Kenyataan yang ada saat
ini, di Indonesia, pelaksanaan pendidikan di sekolah harus bersumber pada
delapan standar yang telah digariskan, salah satunya adalah standar proses. Tidak
perlu panduan yang sentralistik untuk mendesain pembelajaran seperti yang tetuang
dalam peraturan menteri pendidikan nomor 41 tahun 2007 tentang standar proses
pembelajaran yang mewajibkan kegiatan inti harus bermuatan eksplorasi,
kolaborasi, dan konfirmasi. Peraturan tersebut membelenggu guru dalam
mengembangkan model pembelajaran yang lainnya karena model pembelajaran yang
dikembangkan harus berbasis ekslorasi, kolaborasi, dan konfirmasi.
Seolah-olah, tiga
kegiatan tersebut sebagai satu-satunya jalan bagi pelaksanaan kegiatan inti
dalam pembelajaran. Padahal tidak demikian kiranya dalam penerapan model
pembelajaran di kelas. Banyak tipe lain yang justru lebih mampu melancarkan
pembelajaran dalam mencapai tujuan dengan maksimal. Apalagi, di sisi lain, guru
tidak terbiasa dengan model eksplorasi, kolaborasi, dan konfirmasi. Guru lebih
terbiasa dengan gayanya sendiri namun tetap berorientasi pada ketercapaian
kompetensi.
Eksplorasi, kolaborasi,
dan konfirmasi lebih banyak menekankan agar siswa senantiasa mengekplorasi di
setiap waktu padahal tidak semua KD harus ditempuh melalui jalan eksplorasi.

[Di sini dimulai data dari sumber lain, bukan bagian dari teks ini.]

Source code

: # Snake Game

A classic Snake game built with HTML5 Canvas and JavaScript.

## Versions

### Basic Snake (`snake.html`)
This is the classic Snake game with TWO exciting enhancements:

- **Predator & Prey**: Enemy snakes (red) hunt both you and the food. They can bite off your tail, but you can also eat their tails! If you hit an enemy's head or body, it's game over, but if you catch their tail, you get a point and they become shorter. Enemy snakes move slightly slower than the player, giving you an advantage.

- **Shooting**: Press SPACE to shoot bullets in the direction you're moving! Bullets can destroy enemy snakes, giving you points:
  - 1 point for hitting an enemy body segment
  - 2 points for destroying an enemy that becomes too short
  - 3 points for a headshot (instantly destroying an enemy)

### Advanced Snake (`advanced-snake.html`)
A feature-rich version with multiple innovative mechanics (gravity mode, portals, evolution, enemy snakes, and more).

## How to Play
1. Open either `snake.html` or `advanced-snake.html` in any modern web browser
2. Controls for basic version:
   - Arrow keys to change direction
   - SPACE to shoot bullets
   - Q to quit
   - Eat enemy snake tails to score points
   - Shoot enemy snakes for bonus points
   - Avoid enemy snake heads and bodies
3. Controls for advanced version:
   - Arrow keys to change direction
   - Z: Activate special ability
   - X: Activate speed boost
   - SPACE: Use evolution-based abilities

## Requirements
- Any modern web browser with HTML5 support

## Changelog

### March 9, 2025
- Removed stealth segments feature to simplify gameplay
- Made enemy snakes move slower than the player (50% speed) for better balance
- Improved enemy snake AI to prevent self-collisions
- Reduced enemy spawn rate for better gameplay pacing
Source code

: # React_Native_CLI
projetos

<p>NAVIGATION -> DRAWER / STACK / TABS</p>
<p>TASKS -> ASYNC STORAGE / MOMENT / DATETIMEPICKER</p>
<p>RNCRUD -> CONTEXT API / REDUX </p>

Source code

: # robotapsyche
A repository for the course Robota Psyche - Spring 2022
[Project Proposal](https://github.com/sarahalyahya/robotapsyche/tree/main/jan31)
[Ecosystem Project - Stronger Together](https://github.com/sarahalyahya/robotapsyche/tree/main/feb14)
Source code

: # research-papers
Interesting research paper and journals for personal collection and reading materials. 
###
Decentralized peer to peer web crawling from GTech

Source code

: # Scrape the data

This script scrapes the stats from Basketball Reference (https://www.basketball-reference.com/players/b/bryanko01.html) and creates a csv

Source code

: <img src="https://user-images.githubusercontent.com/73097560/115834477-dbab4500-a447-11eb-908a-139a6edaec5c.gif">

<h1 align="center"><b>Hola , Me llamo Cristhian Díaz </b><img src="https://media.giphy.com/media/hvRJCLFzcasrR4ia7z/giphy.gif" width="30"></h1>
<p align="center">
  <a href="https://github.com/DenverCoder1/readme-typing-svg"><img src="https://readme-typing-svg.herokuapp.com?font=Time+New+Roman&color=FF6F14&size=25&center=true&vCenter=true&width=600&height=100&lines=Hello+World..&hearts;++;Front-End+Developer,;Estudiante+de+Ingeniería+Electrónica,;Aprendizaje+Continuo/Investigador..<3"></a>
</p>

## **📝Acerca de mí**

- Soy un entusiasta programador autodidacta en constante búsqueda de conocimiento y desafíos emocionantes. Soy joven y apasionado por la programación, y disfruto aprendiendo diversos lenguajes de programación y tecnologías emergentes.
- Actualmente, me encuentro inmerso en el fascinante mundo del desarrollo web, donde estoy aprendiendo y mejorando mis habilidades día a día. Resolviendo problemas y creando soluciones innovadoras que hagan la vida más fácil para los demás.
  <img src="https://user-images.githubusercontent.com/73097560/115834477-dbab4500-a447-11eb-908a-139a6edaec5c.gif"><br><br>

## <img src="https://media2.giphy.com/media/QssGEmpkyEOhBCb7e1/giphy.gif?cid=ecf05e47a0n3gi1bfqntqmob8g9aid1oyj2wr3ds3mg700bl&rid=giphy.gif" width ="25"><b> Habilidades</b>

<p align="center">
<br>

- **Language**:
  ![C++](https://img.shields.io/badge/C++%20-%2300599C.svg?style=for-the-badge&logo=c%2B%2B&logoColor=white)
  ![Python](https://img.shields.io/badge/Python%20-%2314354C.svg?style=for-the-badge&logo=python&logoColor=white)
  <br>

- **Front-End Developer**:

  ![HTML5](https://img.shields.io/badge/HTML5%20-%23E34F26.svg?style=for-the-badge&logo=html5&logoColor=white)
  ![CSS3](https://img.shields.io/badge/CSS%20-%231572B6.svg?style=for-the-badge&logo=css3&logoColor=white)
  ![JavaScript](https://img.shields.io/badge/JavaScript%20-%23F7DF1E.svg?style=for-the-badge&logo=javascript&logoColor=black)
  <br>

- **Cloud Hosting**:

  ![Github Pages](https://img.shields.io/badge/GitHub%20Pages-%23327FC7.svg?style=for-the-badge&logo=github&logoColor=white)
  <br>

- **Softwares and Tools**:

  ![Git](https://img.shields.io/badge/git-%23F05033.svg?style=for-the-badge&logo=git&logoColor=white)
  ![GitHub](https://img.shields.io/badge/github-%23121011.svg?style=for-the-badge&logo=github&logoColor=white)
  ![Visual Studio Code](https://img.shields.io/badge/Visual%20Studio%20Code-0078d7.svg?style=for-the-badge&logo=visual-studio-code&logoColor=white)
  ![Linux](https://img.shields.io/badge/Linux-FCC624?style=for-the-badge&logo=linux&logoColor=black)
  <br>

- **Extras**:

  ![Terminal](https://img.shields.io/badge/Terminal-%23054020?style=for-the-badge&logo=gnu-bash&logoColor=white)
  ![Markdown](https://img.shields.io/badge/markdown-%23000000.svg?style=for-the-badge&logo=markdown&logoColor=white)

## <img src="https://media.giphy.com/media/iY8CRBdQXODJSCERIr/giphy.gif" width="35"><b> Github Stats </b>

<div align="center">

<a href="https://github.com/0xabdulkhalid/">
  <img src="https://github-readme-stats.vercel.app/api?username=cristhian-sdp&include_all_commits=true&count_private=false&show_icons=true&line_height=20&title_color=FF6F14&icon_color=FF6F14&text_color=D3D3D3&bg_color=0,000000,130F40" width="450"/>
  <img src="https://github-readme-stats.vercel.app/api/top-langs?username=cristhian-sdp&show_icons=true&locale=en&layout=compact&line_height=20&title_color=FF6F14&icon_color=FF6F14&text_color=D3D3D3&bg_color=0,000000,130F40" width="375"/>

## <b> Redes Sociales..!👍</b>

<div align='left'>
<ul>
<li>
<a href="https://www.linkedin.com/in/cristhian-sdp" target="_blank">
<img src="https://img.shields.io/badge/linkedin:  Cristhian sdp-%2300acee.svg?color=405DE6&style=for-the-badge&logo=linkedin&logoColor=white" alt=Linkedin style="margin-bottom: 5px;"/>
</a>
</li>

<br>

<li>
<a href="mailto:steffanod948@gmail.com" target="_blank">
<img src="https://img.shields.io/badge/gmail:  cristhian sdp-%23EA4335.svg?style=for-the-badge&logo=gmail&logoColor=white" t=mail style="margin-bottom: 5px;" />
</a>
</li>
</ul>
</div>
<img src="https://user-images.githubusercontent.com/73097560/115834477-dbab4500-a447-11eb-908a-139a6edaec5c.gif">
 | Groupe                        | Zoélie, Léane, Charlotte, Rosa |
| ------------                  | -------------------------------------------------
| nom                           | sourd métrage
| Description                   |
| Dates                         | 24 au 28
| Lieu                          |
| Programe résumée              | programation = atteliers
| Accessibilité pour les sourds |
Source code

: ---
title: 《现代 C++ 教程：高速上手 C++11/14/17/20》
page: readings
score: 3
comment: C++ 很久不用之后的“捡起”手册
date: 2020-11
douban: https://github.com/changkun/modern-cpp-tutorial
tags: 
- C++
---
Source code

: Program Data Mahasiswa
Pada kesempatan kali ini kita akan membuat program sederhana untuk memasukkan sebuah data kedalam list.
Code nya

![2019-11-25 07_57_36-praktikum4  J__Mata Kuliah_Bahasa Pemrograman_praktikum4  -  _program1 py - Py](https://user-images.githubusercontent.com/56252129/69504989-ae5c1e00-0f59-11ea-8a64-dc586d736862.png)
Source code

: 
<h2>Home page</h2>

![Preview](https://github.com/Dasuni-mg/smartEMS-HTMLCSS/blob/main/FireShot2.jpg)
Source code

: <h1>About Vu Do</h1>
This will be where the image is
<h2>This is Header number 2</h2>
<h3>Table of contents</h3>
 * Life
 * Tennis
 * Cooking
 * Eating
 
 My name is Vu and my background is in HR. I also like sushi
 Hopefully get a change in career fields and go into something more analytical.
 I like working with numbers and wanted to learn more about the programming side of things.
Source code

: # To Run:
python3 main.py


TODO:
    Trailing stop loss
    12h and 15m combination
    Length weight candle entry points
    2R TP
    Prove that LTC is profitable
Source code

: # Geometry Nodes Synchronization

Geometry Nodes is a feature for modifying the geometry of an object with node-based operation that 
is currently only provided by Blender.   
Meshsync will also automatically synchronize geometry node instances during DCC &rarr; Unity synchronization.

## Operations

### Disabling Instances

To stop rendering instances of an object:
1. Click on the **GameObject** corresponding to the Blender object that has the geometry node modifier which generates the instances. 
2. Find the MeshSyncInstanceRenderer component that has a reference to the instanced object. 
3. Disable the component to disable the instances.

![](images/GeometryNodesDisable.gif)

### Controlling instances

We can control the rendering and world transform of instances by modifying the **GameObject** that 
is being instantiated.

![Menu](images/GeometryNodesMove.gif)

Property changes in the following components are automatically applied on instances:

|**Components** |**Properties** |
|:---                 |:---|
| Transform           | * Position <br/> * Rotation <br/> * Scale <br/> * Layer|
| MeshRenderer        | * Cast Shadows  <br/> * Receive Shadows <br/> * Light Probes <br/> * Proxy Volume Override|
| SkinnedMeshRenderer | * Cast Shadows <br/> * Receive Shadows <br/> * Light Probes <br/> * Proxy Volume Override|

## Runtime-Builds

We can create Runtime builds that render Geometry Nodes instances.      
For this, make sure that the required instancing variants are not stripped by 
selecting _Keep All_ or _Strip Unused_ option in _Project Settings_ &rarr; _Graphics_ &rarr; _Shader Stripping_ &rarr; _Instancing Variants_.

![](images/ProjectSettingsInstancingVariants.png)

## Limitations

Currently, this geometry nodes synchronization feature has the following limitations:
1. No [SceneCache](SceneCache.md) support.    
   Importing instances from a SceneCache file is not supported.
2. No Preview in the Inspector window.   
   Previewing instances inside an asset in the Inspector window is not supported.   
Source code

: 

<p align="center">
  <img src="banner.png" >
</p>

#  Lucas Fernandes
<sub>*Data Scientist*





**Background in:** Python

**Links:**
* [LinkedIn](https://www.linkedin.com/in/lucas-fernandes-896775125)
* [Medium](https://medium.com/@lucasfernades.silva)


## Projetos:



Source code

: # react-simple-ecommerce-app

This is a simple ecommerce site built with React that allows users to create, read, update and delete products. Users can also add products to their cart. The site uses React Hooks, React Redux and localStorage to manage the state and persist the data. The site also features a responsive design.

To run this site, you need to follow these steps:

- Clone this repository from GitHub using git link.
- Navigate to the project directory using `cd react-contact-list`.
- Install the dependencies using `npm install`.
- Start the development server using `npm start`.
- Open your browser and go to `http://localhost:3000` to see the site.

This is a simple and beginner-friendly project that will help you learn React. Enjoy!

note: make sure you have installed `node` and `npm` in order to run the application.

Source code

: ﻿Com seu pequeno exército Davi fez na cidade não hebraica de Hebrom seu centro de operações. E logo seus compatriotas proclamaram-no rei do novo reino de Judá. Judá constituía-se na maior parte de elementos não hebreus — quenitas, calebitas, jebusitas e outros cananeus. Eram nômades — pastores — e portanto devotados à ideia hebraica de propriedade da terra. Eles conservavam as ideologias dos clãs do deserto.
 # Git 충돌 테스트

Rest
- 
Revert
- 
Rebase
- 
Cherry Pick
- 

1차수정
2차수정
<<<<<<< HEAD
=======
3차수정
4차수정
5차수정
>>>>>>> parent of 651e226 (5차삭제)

Bisa jadi, tanpa eksplorasi siswa lebih cepat mengenal dan memahami materi
pembelajaran karena siswa lebih mengutamakan kreativitasnya. Kolaborasi
mengharuskan siswa untuk senantiasa berkelompok dalam memahami materi pembelajaran
padahal banyak KD yang dapat ditempuh tanpa harus berkelompok. Seolah-olah,
siswa harus berkolaborasi untuk menguatkan jiwa sosial. Jiwa sosial tidak harus
dipaksakan dalam kegiatan inti karena pada kegiatan di luar kelas atau
kesempatan lain justru menanamkan jiwa sosial yang lebih tinggi. Konfirmasi
mengharuskan siswa meminta pembenaran dari teman dan gurunya. Hal itu tidak
memberikan pengalaman bagi siswa dalam memupuk percaya diri. Sebaliknya, siswa
terdidik untuk selalu tidak yakin karena harus menunggu konfirmasi terlebih
dahulu.
Pemberian
garis panduan pembelajaran dengan eksplorasi, kolaborasi, dan konfirmasi memang
bertujuan baik untuk memberikan acuan guru dalam mengajar di kelas. Namun,
justru panduan itu mengikat guru agar selalu berpedoman pada eskplorasi,
kolaborasi, dan konfirmasi. Untuk menempuh pola eksplorais, kolaborasi, dan
konfirmasi tersebut, guru lebih memaknai dengan pengharusan model CTL sebagai
model yang telah dianggapnya dewa. Bukankah guru terbiasa dengan berpijak pada
aturan sehingga jiwa merdekanya menipis.
Rekonstruksi
Pendidikan Melalui Inovasi Model Pembelajaran
Sejalan
dengan perkembangan zaman yang penuh warna teknologi, guru tidak luput dengan
sentuhan teknologi juga. Guru masa depan adalah guru yang berbasis teknologi
dalam menjalankan pembelajaran di kelas. Teknologi yang digunakan tentunya
diwarnai oleh kebaruan, kecepatan, kepraktisan, dan ketepatan dalam mencapai
tujuan pembelajaran. Salah satu modal dasarnya adalah kekuatan guru sebagai
subjek pelaksana dan penanggung jawab keberhasilan pembelajaran sehingga
diperlukan jiwa merdeka. Betapa tidak. Ke depan, jika guru tidak merdeka, dia
akan mudah diombang-ambingkan informasi bertubi-tubi dari berbagai tipe
teknologi. Ujung-ujungnya, karena terombang-ambing, zaman akan melahirkan guru
yang bimbang, potong kompas, penuh kepalsuan, dan guru seolah-olah guru. Dengan
begitu, guru harus kuat dan kokoh dalam perannyasehingga mampu berlayar di
gelombang kemajuan zaman. Dasar kekuatan dan kekokohan itu tidak lain dan tidak
bukan adalah jiwa merdeka.
Jalan
menuju penciptaan guru merdeka sangatlah mudah, semudah membalikkan telapak
tangan karena dalam diri guru sudah terdapat potensi kemerdekaan yang asasi.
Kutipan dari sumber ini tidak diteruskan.